Abstract

When writing this essay master's work is not yet completed. Final Completion: June 2019. The full text of the work and materials on the topic can be obtained from the author or his manager after the specified date.

Content

Introduction

Nowadays there is a huge amount of information that is on the global Internet. The data are unstructured material, among which there is usually a large amount of repetitive information, as well as not relevant to the user. There is also a process of continuous growth of information, which means that there is a need for the development of technologies that will allow data to be used to perform certain tasks.

1. Theme urgency

Pre-processing of information is divided into several stages, such as consolidation, transformation and cleaning. The most difficult is consolidation, since it includes the acquisition and collection of information.

In order to manually collect and analyze data from at least one source will take a large amount of time, so automatic collection and processing of information is essential for modernity. The chosen topic is relevant, as the information obtained can be used in various directions, including to predict future events, for example, sports scores.

2. Goal and tasks of the research

The purpose of the study is to analyze the stages of information processing, as well as forecasting methods from the point of view of their application in the system of prediction of sports competitions.

The main objectives of the study:

3. Analysis of methods for extracting knowledge from the Internet and their storage

3.1 Automatic collection and processing of information

As mentioned earlier, information processing is divided into 3 stages, such as consolidation, transformation and purification.

Consolidation - a set of methods and procedures aimed at extracting data from various sources, ensuring the necessary level of their informativeness and quality, conversion into a single format in which they can be loaded into a data warehouse or analytical system [1].

Data consolidation is the initial stage of the implementation of any analytical task or project. The consolidation is based on the process of collecting and organizing data storage in the form that is optimal in terms of processing it on a specific analytical platform or solving a specific analytical task. Related consolidation tasks are data quality assessment and enrichment.

Basic criteria for optimality in terms of data consolidation [1]:

The key concept of consolidation is a data source — an object containing structured data that may be useful for solving an analytical problem. It is necessary that the analytical platform used can access data from this object directly or after converting it to another format [2].

Analytical applications, as a rule, do not contain developed means of data input and editing, but work with already formed samples. Thus, the formation of arrays of data for analysis in most cases falls on the shoulders of customers of analytical solutions. In the process of data consolidation, the following tasks are solved [1]:

First, the selection of sources containing data that may be relevant to the problem being solved is carried out, then the type of sources and the organization of access to them are determined.

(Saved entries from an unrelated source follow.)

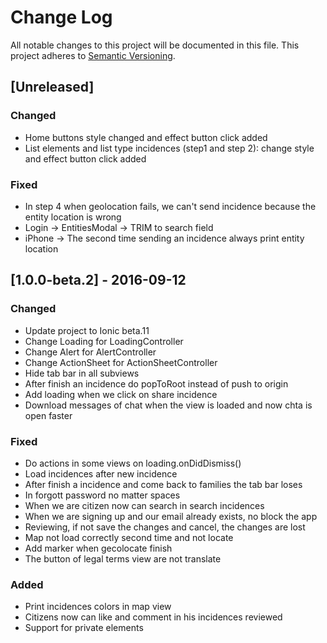 # Change Log
All notable changes to this project will be documented in this file.
This project adheres to [Semantic Versioning](http://semver.org/).

## [Unreleased]

### Changed
- Home buttons style changed and effect button click added
- List elements and list type incidences (step1 and step 2): change style and effect button click added

### Fixed
- In step 4 when geolocation fails, we can't send incidence because the entity location is wrong
- Login -> EntitiesModal -> TRIM to search field
- iPhone -> The second time sending an incidence always print entity location

## [1.0.0-beta.2] - 2016-09-12

### Changed
- Update project to Ionic beta.11
- Change Loading for LoadingController
- Change Alert for AlertController
- Change ActionSheet for ActionSheetController
- Hide tab bar in all subviews
- After finish an incidence do popToRoot instead of push to origin
- Add loading when we click on share incidence
- Download messages of chat when the view is loaded and now chta is open faster

### Fixed
- Do actions in some views on loading.onDidDismiss()
- Load incidences after new incidence
- After finish a incidence and come back to families the tab bar loses
- In forgott password no matter spaces
- When we are citizen now can search in search incidences
- When we are signing up and our email already exists, no block the app
- Reviewing, if not save the changes and cancel, the changes are lost
- Map not load correctly second time and not locate
- Add marker when gecolocate finish
- The button of legal terms view are not translate

### Added
- Print incidences colors in map view
- Citizens now can like and comment in his incidences reviewed
- Support for private elements
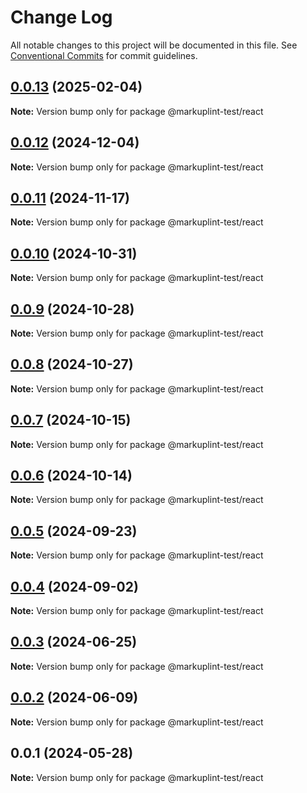 # Change Log

All notable changes to this project will be documented in this file.
See [Conventional Commits](https://conventionalcommits.org) for commit guidelines.

## [0.0.13](https://github.com/markuplint/markuplint/compare/@markuplint-test/react@0.0.12...@markuplint-test/react@0.0.13) (2025-02-04)

**Note:** Version bump only for package @markuplint-test/react

## [0.0.12](https://github.com/markuplint/markuplint/compare/@markuplint-test/react@0.0.11...@markuplint-test/react@0.0.12) (2024-12-04)

**Note:** Version bump only for package @markuplint-test/react

## [0.0.11](https://github.com/markuplint/markuplint/compare/@markuplint-test/react@0.0.10...@markuplint-test/react@0.0.11) (2024-11-17)

**Note:** Version bump only for package @markuplint-test/react

## [0.0.10](https://github.com/markuplint/markuplint/compare/@markuplint-test/react@0.0.9...@markuplint-test/react@0.0.10) (2024-10-31)

**Note:** Version bump only for package @markuplint-test/react

## [0.0.9](https://github.com/markuplint/markuplint/compare/@markuplint-test/react@0.0.8...@markuplint-test/react@0.0.9) (2024-10-28)

**Note:** Version bump only for package @markuplint-test/react

## [0.0.8](https://github.com/markuplint/markuplint/compare/@markuplint-test/react@0.0.7...@markuplint-test/react@0.0.8) (2024-10-27)

**Note:** Version bump only for package @markuplint-test/react

## [0.0.7](https://github.com/markuplint/markuplint/compare/@markuplint-test/react@0.0.6...@markuplint-test/react@0.0.7) (2024-10-15)

**Note:** Version bump only for package @markuplint-test/react

## [0.0.6](https://github.com/markuplint/markuplint/compare/@markuplint-test/react@0.0.5...@markuplint-test/react@0.0.6) (2024-10-14)

**Note:** Version bump only for package @markuplint-test/react

## [0.0.5](https://github.com/markuplint/markuplint/compare/@markuplint-test/react@0.0.4...@markuplint-test/react@0.0.5) (2024-09-23)

**Note:** Version bump only for package @markuplint-test/react

## [0.0.4](https://github.com/markuplint/markuplint/compare/@markuplint-test/react@0.0.3...@markuplint-test/react@0.0.4) (2024-09-02)

**Note:** Version bump only for package @markuplint-test/react

## [0.0.3](https://github.com/markuplint/markuplint/compare/@markuplint-test/react@0.0.2...@markuplint-test/react@0.0.3) (2024-06-25)

**Note:** Version bump only for package @markuplint-test/react

## [0.0.2](https://github.com/markuplint/markuplint/compare/@markuplint-test/react@0.0.1...@markuplint-test/react@0.0.2) (2024-06-09)

**Note:** Version bump only for package @markuplint-test/react

## 0.0.1 (2024-05-28)

**Note:** Version bump only for package @markuplint-test/react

When developing a data consolidation strategy, it is necessary to take into account the nature of the location of data sources - local, when they are located on the same PC as the analytical application, or remote, if the sources are available only through local or global computer networks. The nature of the location of data sources can significantly affect the quality of the collected data (loss of fragments, inconsistency in the time of their updating, inconsistency, etc.).

Another important task that needs to be addressed as part of consolidation is to assess the quality of the data in terms of their suitability for processing using various analytical algorithms and methods. In most cases, the source data is dirty , that is, they contain factors that prevent them from properly analyzing, detecting hidden structures and patterns, establishing relationships between data elements and performing other actions that may be required to obtain an analytical solution. These factors include input errors, omissions, anomalous values, noise, inconsistencies, etc. Therefore, before proceeding with the analysis of data, it is necessary to assess their quality and compliance with the requirements of the analytical platform. If the quality assessment process reveals factors that do not allow to apply certain analytical methods to the data correctly, it is necessary to perform an appropriate data cleansing [1].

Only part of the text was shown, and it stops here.